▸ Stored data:
———
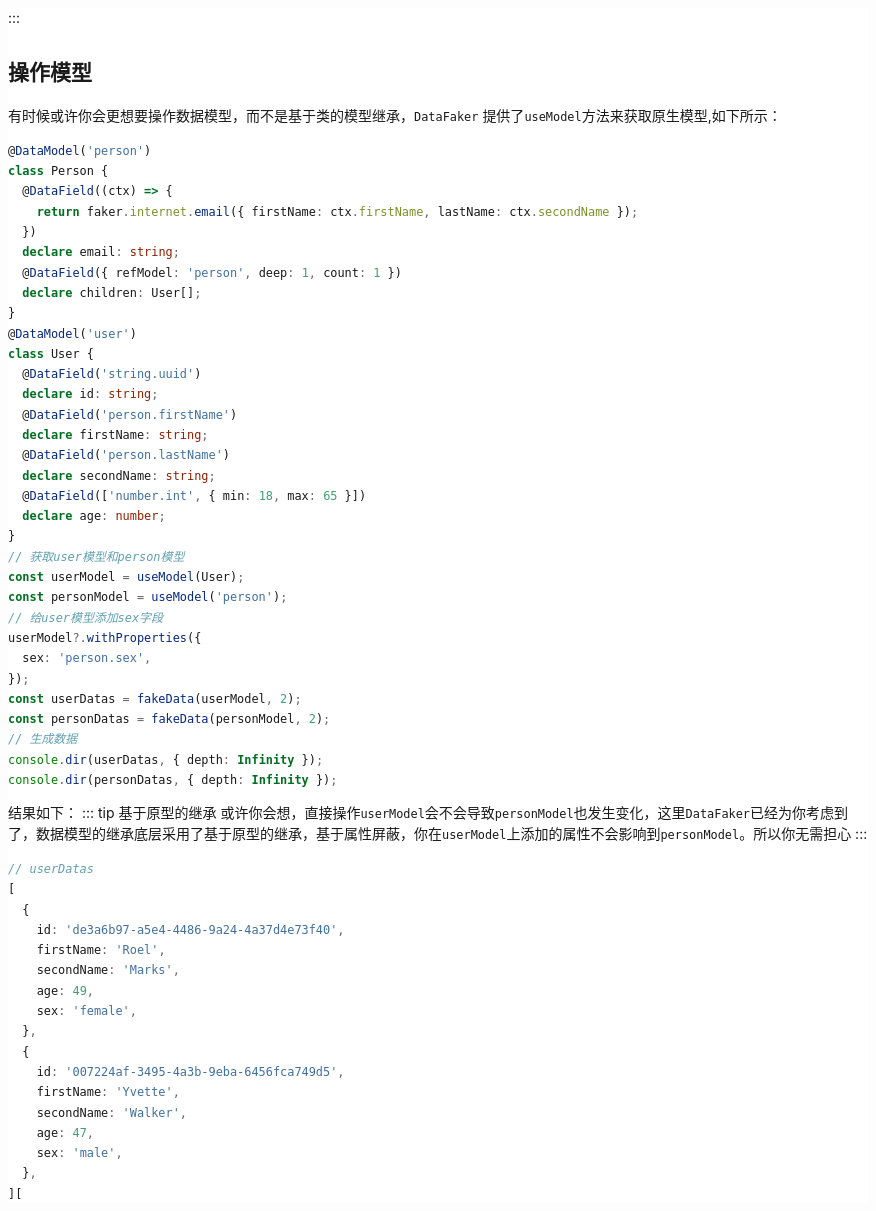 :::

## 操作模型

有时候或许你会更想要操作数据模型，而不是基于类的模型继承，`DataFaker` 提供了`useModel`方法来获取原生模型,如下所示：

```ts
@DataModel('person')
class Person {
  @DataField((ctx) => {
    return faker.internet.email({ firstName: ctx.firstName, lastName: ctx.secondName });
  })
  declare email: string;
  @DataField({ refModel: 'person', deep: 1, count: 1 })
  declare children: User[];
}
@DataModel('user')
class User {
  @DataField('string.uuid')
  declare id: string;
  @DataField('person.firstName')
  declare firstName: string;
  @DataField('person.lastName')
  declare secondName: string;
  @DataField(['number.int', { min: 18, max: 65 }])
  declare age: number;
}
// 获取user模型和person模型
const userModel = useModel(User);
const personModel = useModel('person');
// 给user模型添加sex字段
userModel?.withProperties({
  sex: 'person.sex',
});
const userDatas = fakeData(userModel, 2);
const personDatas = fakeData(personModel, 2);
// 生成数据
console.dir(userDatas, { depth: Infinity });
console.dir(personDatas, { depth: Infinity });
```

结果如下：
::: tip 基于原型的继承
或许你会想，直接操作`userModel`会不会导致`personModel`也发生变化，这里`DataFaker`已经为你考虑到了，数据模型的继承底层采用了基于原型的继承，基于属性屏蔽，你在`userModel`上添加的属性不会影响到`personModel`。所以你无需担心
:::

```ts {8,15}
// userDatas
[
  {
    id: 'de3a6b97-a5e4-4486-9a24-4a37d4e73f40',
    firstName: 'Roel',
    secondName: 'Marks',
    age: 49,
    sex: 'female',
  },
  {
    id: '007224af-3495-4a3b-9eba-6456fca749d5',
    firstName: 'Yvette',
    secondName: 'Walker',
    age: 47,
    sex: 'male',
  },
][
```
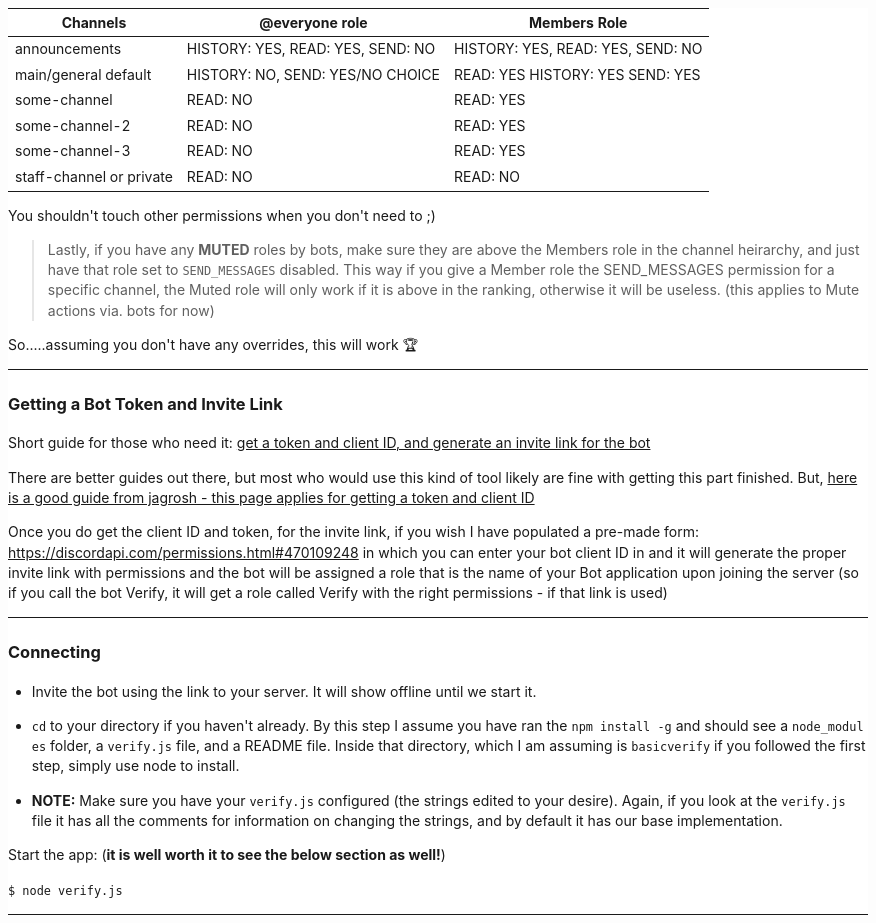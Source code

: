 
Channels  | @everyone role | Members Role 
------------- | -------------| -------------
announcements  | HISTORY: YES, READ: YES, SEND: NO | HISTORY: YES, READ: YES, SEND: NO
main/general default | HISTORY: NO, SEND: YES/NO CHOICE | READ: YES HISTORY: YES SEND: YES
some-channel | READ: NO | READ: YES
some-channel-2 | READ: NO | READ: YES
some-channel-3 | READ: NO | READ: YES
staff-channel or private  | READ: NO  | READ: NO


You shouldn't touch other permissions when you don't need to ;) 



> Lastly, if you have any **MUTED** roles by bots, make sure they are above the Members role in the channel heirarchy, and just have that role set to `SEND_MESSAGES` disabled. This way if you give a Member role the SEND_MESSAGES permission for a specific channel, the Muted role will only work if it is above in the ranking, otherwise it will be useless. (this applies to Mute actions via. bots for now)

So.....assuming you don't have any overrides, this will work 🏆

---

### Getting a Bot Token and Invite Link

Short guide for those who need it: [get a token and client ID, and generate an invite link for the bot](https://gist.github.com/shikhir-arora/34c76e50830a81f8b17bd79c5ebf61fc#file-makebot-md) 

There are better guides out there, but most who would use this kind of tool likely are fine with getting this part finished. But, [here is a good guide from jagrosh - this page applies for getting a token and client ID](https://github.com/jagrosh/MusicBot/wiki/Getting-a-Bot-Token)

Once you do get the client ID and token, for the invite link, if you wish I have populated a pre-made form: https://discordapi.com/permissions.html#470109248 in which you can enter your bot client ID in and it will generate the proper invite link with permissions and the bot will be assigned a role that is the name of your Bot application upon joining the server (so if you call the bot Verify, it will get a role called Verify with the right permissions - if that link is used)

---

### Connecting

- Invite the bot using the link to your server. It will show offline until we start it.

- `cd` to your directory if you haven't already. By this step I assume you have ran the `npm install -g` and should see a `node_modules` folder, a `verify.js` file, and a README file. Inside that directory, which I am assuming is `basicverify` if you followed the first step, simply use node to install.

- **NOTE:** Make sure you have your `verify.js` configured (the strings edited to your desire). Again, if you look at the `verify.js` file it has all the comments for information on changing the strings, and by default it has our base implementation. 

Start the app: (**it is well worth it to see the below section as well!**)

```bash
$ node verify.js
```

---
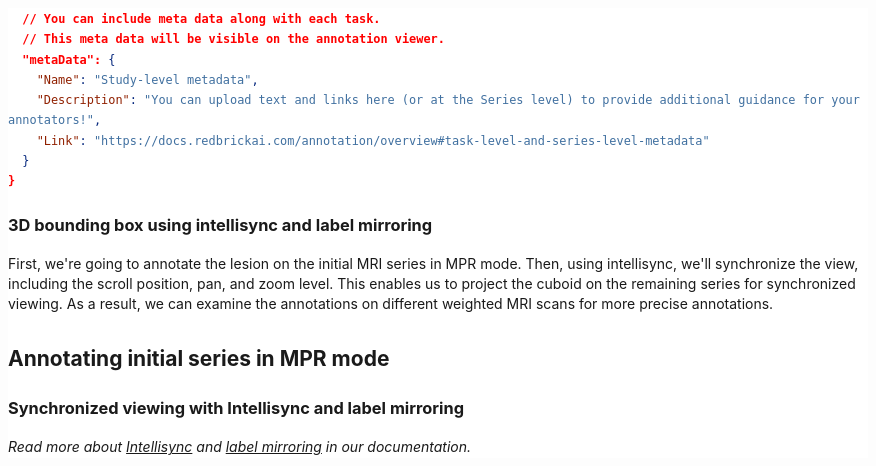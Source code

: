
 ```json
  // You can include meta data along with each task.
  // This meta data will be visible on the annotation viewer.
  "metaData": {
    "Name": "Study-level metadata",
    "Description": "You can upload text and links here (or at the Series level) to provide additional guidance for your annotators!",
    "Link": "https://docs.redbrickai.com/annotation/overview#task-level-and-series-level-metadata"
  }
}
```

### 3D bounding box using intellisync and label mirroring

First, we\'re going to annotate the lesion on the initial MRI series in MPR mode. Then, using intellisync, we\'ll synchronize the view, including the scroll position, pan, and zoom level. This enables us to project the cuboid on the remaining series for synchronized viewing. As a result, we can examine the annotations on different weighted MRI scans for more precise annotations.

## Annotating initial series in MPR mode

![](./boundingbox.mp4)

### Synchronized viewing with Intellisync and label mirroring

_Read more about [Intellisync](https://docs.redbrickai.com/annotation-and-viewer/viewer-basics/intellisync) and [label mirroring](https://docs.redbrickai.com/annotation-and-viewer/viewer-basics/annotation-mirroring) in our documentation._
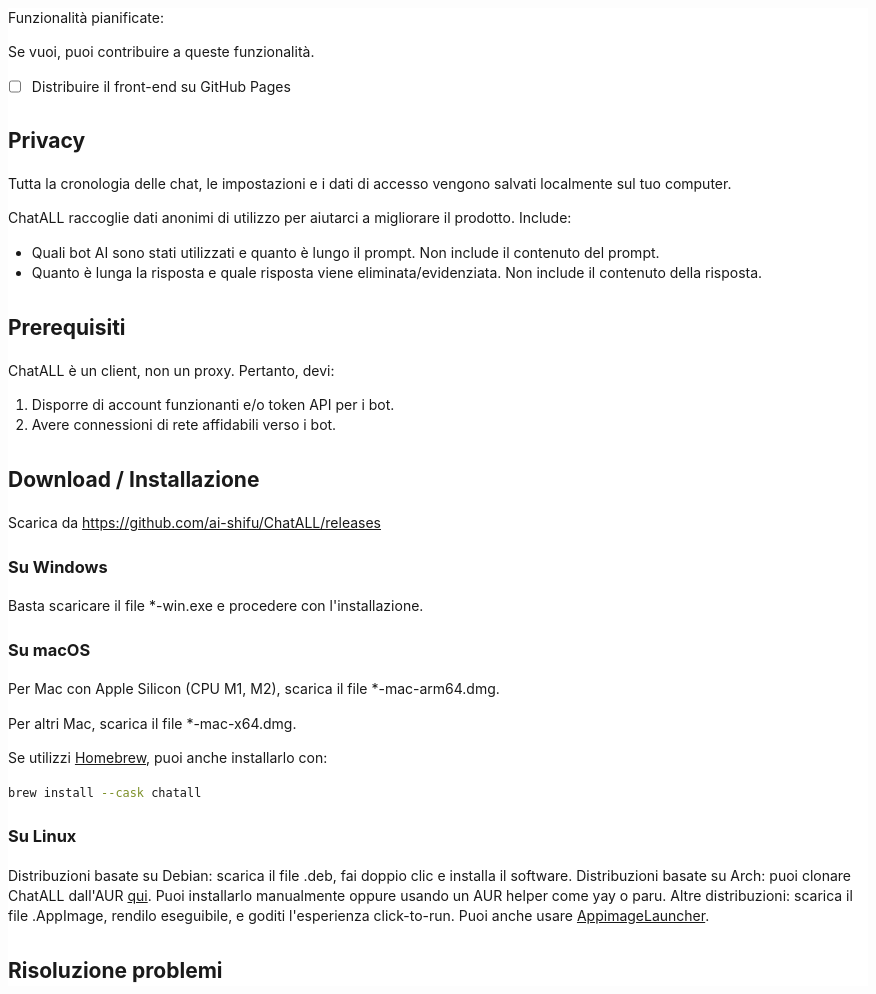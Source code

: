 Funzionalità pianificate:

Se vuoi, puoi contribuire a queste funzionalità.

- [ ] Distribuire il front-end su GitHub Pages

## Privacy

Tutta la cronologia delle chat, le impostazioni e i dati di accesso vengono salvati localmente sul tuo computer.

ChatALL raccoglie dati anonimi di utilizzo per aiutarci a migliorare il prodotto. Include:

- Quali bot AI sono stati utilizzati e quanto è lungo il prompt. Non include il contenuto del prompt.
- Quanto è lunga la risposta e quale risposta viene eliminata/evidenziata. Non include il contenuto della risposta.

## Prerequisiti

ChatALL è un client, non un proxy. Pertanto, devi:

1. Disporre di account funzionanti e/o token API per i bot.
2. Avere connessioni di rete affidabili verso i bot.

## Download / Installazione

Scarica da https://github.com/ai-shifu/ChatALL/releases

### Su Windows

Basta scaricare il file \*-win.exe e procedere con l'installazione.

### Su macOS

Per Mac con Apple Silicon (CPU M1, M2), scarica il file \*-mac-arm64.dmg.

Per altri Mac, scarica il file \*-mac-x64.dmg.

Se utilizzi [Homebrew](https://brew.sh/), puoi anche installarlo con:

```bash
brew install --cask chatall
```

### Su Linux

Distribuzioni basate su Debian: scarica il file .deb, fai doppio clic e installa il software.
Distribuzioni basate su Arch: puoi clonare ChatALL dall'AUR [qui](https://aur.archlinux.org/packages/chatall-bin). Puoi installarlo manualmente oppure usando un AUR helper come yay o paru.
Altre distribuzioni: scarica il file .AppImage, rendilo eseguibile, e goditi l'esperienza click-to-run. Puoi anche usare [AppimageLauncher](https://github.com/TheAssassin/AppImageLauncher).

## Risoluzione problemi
———
▸ Work required: Transcribe the records above exactly and drop every picture.

▸ Answer to the exercise:
 :::

## 操作模型

有时候或许你会更想要操作数据模型，而不是基于类的模型继承，`DataFaker` 提供了`useModel`方法来获取原生模型,如下所示：

```ts
@DataModel('person')
class Person {
  @DataField((ctx) => {
    return faker.internet.email({ firstName: ctx.firstName, lastName: ctx.secondName });
  })
  declare email: string;
  @DataField({ refModel: 'person', deep: 1, count: 1 })
  declare children: User[];
}
@DataModel('user')
class User {
  @DataField('string.uuid')
  declare id: string;
  @DataField('person.firstName')
  declare firstName: string;
  @DataField('person.lastName')
  declare secondName: string;
  @DataField(['number.int', { min: 18, max: 65 }])
  declare age: number;
}
// 获取user模型和person模型
const userModel = useModel(User);
const personModel = useModel('person');
// 给user模型添加sex字段
userModel?.withProperties({
  sex: 'person.sex',
});
const userDatas = fakeData(userModel, 2);
const personDatas = fakeData(personModel, 2);
// 生成数据
console.dir(userDatas, { depth: Infinity });
console.dir(personDatas, { depth: Infinity });
```

结果如下：
::: tip 基于原型的继承
或许你会想，直接操作`userModel`会不会导致`personModel`也发生变化，这里`DataFaker`已经为你考虑到了，数据模型的继承底层采用了基于原型的继承，基于属性屏蔽，你在`userModel`上添加的属性不会影响到`personModel`。所以你无需担心
:::

```ts {8,15}
// userDatas
[
  {
    id: 'de3a6b97-a5e4-4486-9a24-4a37d4e73f40',
    firstName: 'Roel',
    secondName: 'Marks',
    age: 49,
    sex: 'female',
  },
  {
    id: '007224af-3495-4a3b-9eba-6456fca749d5',
    firstName: 'Yvette',
    secondName: 'Walker',
    age: 47,
    sex: 'male',
  },
][
```
Source code

: 
Channels  | @everyone role | Members Role 
------------- | -------------| -------------
announcements  | HISTORY: YES, READ: YES, SEND: NO | HISTORY: YES, READ: YES, SEND: NO
main/general default | HISTORY: NO, SEND: YES/NO CHOICE | READ: YES HISTORY: YES SEND: YES
some-channel | READ: NO | READ: YES
some-channel-2 | READ: NO | READ: YES
some-channel-3 | READ: NO | READ: YES
staff-channel or private  | READ: NO  | READ: NO


You shouldn't touch other permissions when you don't need to ;) 



> Lastly, if you have any **MUTED** roles by bots, make sure they are above the Members role in the channel heirarchy, and just have that role set to `SEND_MESSAGES` disabled. This way if you give a Member role the SEND_MESSAGES permission for a specific channel, the Muted role will only work if it is above in the ranking, otherwise it will be useless. (this applies to Mute actions via. bots for now)

So.....assuming you don't have any overrides, this will work 🏆

---

### Getting a Bot Token and Invite Link

Short guide for those who need it: [get a token and client ID, and generate an invite link for the bot](https://gist.github.com/shikhir-arora/34c76e50830a81f8b17bd79c5ebf61fc#file-makebot-md) 

There are better guides out there, but most who would use this kind of tool likely are fine with getting this part finished. But, [here is a good guide from jagrosh - this page applies for getting a token and client ID](https://github.com/jagrosh/MusicBot/wiki/Getting-a-Bot-Token)

Once you do get the client ID and token, for the invite link, if you wish I have populated a pre-made form: https://discordapi.com/permissions.html#470109248 in which you can enter your bot client ID in and it will generate the proper invite link with permissions and the bot will be assigned a role that is the name of your Bot application upon joining the server (so if you call the bot Verify, it will get a role called Verify with the right permissions - if that link is used)

---

### Connecting

- Invite the bot using the link to your server. It will show offline until we start it.

- `cd` to your directory if you haven't already. By this step I assume you have ran the `npm install -g` and should see a `node_modules` folder, a `verify.js` file, and a README file. Inside that directory, which I am assuming is `basicverify` if you followed the first step, simply use node to install.

- **NOTE:** Make sure you have your `verify.js` configured (the strings edited to your desire). Again, if you look at the `verify.js` file it has all the comments for information on changing the strings, and by default it has our base implementation. 

Start the app: (**it is well worth it to see the below section as well!**)

```bash
$ node verify.js
```

---
Source code

:
 ```json
  // You can include meta data along with each task.
  // This meta data will be visible on the annotation viewer.
  "metaData": {
    "Name": "Study-level metadata",
    "Description": "You can upload text and links here (or at the Series level) to provide additional guidance for your annotators!",
    "Link": "https://docs.redbrickai.com/annotation/overview#task-level-and-series-level-metadata"
  }
}
```

### 3D bounding box using intellisync and label mirroring

First, we\'re going to annotate the lesion on the initial MRI series in MPR mode. Then, using intellisync, we\'ll synchronize the view, including the scroll position, pan, and zoom level. This enables us to project the cuboid on the remaining series for synchronized viewing. As a result, we can examine the annotations on different weighted MRI scans for more precise annotations.

## Annotating initial series in MPR mode

![](./boundingbox.mp4)

### Synchronized viewing with Intellisync and label mirroring

_Read more about [Intellisync](https://docs.redbrickai.com/annotation-and-viewer/viewer-basics/intellisync) and [label mirroring](https://docs.redbrickai.com/annotation-and-viewer/viewer-basics/annotation-mirroring) in our documentation._
Source code

: Funzionalità pianificate:

Se vuoi, puoi contribuire a queste funzionalità.

- [ ] Distribuire il front-end su GitHub Pages

## Privacy

Tutta la cronologia delle chat, le impostazioni e i dati di accesso vengono salvati localmente sul tuo computer.

ChatALL raccoglie dati anonimi di utilizzo per aiutarci a migliorare il prodotto. Include:

- Quali bot AI sono stati utilizzati e quanto è lungo il prompt. Non include il contenuto del prompt.
- Quanto è lunga la risposta e quale risposta viene eliminata/evidenziata. Non include il contenuto della risposta.

## Prerequisiti

ChatALL è un client, non un proxy. Pertanto, devi:

1. Disporre di account funzionanti e/o token API per i bot.
2. Avere connessioni di rete affidabili verso i bot.

## Download / Installazione

Scarica da https://github.com/ai-shifu/ChatALL/releases

### Su Windows

Basta scaricare il file \*-win.exe e procedere con l'installazione.

### Su macOS

Per Mac con Apple Silicon (CPU M1, M2), scarica il file \*-mac-arm64.dmg.

Per altri Mac, scarica il file \*-mac-x64.dmg.

Se utilizzi [Homebrew](https://brew.sh/), puoi anche installarlo con:

```bash
brew install --cask chatall
```

### Su Linux

Distribuzioni basate su Debian: scarica il file .deb, fai doppio clic e installa il software.
Distribuzioni basate su Arch: puoi clonare ChatALL dall'AUR [qui](https://aur.archlinux.org/packages/chatall-bin). Puoi installarlo manualmente oppure usando un AUR helper come yay o paru.
Altre distribuzioni: scarica il file .AppImage, rendilo eseguibile, e goditi l'esperienza click-to-run. Puoi anche usare [AppimageLauncher](https://github.com/TheAssassin/AppImageLauncher).

## Risoluzione problemi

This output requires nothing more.